Cumulative Damage Modeling with Recurrent Neural Networks

Abstract

Maintenance of engineering assets (for example, aircraft, jet engines, and wind turbines) is a profitable business. Unfortunately, building models that estimate remaining useful life for large fleets is daunting due to factors such as duty cycle variation, harsh environments, inadequate maintenance, and mass production problems that cause discrepancies between designed and observed lives. We model cumulative damage through recurrent neural networks. Besides architectures such as long short-term memory and gated recurrent unit, we introduced a novel physics-informed approach. Essentially, we merge physics-informed and data-driven layers. With that, engineers and scientists can use physics-informed layers to model well understood phenomena (for example, fatigue crack growth) and use data-driven layers to model poorly characterized parts (for example, internal loads).

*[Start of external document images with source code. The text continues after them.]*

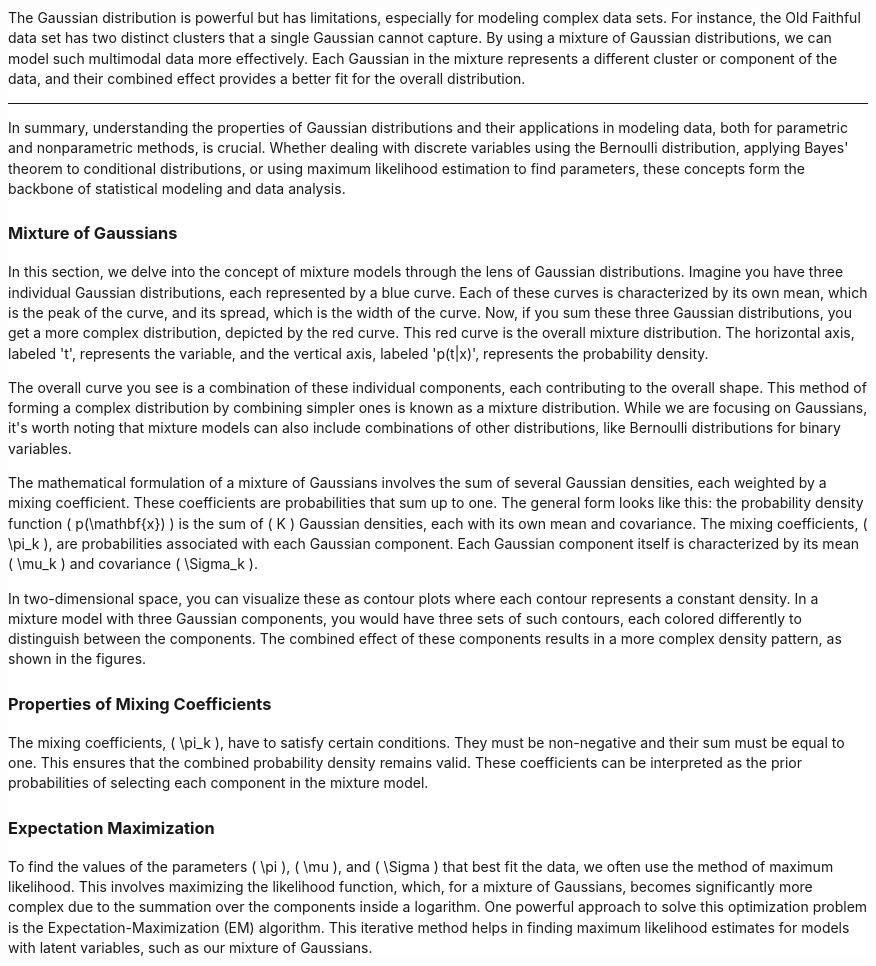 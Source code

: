 The Gaussian distribution is powerful but has limitations, especially for modeling complex data sets. For instance, the Old Faithful data set has two distinct clusters that a single Gaussian cannot capture. By using a mixture of Gaussian distributions, we can model such multimodal data more effectively. Each Gaussian in the mixture represents a different cluster or component of the data, and their combined effect provides a better fit for the overall distribution.

---

In summary, understanding the properties of Gaussian distributions and their applications in modeling data, both for parametric and nonparametric methods, is crucial. Whether dealing with discrete variables using the Bernoulli distribution, applying Bayes' theorem to conditional distributions, or using maximum likelihood estimation to find parameters, these concepts form the backbone of statistical modeling and data analysis.
### Mixture of Gaussians

In this section, we delve into the concept of mixture models through the lens of Gaussian distributions. Imagine you have three individual Gaussian distributions, each represented by a blue curve. Each of these curves is characterized by its own mean, which is the peak of the curve, and its spread, which is the width of the curve. Now, if you sum these three Gaussian distributions, you get a more complex distribution, depicted by the red curve. This red curve is the overall mixture distribution. The horizontal axis, labeled 't', represents the variable, and the vertical axis, labeled 'p(t|x)', represents the probability density.

The overall curve you see is a combination of these individual components, each contributing to the overall shape. This method of forming a complex distribution by combining simpler ones is known as a mixture distribution. While we are focusing on Gaussians, it's worth noting that mixture models can also include combinations of other distributions, like Bernoulli distributions for binary variables.

The mathematical formulation of a mixture of Gaussians involves the sum of several Gaussian densities, each weighted by a mixing coefficient. These coefficients are probabilities that sum up to one. The general form looks like this: the probability density function \( p(\mathbf{x}) \) is the sum of \( K \) Gaussian densities, each with its own mean and covariance. The mixing coefficients, \( \pi_k \), are probabilities associated with each Gaussian component. Each Gaussian component itself is characterized by its mean \( \mu_k \) and covariance \( \Sigma_k \).

In two-dimensional space, you can visualize these as contour plots where each contour represents a constant density. In a mixture model with three Gaussian components, you would have three sets of such contours, each colored differently to distinguish between the components. The combined effect of these components results in a more complex density pattern, as shown in the figures.

### Properties of Mixing Coefficients

The mixing coefficients, \( \pi_k \), have to satisfy certain conditions. They must be non-negative and their sum must be equal to one. This ensures that the combined probability density remains valid. These coefficients can be interpreted as the prior probabilities of selecting each component in the mixture model.

### Expectation Maximization

To find the values of the parameters \( \pi \), \( \mu \), and \( \Sigma \) that best fit the data, we often use the method of maximum likelihood. This involves maximizing the likelihood function, which, for a mixture of Gaussians, becomes significantly more complex due to the summation over the components inside a logarithm. One powerful approach to solve this optimization problem is the Expectation-Maximization (EM) algorithm. This iterative method helps in finding maximum likelihood estimates for models with latent variables, such as our mixture of Gaussians.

A numerical experiment is used to present the main features of the proposed physics-informed recurrent neural network. The problem consists of predicting fatigue crack length for a fleet of aircraft. The models are trained using full input observations (far-field loads) and very limited output observations (crack length data for only a portion of the fleet). The results demonstrate that our proposed physics-informed recurrent neural network can model fatigue crack growth even when the observed distribution of crack length does not match the fleet distribution.

Publication
AIAA Journal